** Work instruction **
Your answer should be the complete set of entries, transcribed exactly.

Material for this task START

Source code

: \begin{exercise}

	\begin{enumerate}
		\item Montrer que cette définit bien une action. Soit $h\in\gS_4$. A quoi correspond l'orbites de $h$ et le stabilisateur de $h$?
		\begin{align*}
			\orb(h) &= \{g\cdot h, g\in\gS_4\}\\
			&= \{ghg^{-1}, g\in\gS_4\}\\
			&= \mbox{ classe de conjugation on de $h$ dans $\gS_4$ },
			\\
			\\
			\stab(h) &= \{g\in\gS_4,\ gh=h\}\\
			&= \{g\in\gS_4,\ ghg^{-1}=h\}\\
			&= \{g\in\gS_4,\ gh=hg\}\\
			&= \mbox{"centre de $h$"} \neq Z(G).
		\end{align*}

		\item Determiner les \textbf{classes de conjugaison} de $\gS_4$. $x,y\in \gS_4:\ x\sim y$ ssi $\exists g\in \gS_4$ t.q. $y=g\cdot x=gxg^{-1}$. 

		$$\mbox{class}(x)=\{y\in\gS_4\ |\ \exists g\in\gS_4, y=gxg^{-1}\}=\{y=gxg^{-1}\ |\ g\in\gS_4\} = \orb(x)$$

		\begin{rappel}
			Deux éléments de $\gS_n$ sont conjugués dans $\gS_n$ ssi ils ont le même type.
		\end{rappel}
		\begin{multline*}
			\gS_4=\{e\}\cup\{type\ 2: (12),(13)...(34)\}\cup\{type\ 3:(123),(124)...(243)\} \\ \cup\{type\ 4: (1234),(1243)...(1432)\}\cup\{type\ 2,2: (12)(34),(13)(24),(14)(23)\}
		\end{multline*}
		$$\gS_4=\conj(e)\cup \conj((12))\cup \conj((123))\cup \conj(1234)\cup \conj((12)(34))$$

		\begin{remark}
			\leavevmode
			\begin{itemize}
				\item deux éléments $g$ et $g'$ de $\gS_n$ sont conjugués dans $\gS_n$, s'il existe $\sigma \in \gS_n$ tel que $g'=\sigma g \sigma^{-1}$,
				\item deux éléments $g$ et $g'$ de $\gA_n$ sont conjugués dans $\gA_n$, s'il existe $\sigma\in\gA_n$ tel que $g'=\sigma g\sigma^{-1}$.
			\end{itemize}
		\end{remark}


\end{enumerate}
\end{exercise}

Material for this task END

** Response for this exercise **
Source code

: \begin{exercise}

	\begin{enumerate}
		\item Montrer que cette définit bien une action. Soit $h\in\gS_4$. A quoi correspond l'orbites de $h$ et le stabilisateur de $h$?
		\begin{align*}
			\orb(h) &= \{g\cdot h, g\in\gS_4\}\\
			&= \{ghg^{-1}, g\in\gS_4\}\\
			&= \mbox{ classe de conjugation on de $h$ dans $\gS_4$ },
			\\
			\\
			\stab(h) &= \{g\in\gS_4,\ gh=h\}\\
			&= \{g\in\gS_4,\ ghg^{-1}=h\}\\
			&= \{g\in\gS_4,\ gh=hg\}\\
			&= \mbox{"centre de $h$"} \neq Z(G).
		\end{align*}

		\item Determiner les \textbf{classes de conjugaison} de $\gS_4$. $x,y\in \gS_4:\ x\sim y$ ssi $\exists g\in \gS_4$ t.q. $y=g\cdot x=gxg^{-1}$. 

		$$\mbox{class}(x)=\{y\in\gS_4\ |\ \exists g\in\gS_4, y=gxg^{-1}\}=\{y=gxg^{-1}\ |\ g\in\gS_4\} = \orb(x)$$

		\begin{rappel}
			Deux éléments de $\gS_n$ sont conjugués dans $\gS_n$ ssi ils ont le même type.
		\end{rappel}
		\begin{multline*}
			\gS_4=\{e\}\cup\{type\ 2: (12),(13)...(34)\}\cup\{type\ 3:(123),(124)...(243)\} \\ \cup\{type\ 4: (1234),(1243)...(1432)\}\cup\{type\ 2,2: (12)(34),(13)(24),(14)(23)\}
		\end{multline*}
		$$\gS_4=\conj(e)\cup \conj((12))\cup \conj((123))\cup \conj(1234)\cup \conj((12)(34))$$

		\begin{remark}
			\leavevmode
			\begin{itemize}
				\item deux éléments $g$ et $g'$ de $\gS_n$ sont conjugués dans $\gS_n$, s'il existe $\sigma \in \gS_n$ tel que $g'=\sigma g \sigma^{-1}$,
				\item deux éléments $g$ et $g'$ de $\gA_n$ sont conjugués dans $\gA_n$, s'il existe $\sigma\in\gA_n$ tel que $g'=\sigma g\sigma^{-1}$.
			\end{itemize}
		\end{remark}


\end{enumerate}
\end{exercise}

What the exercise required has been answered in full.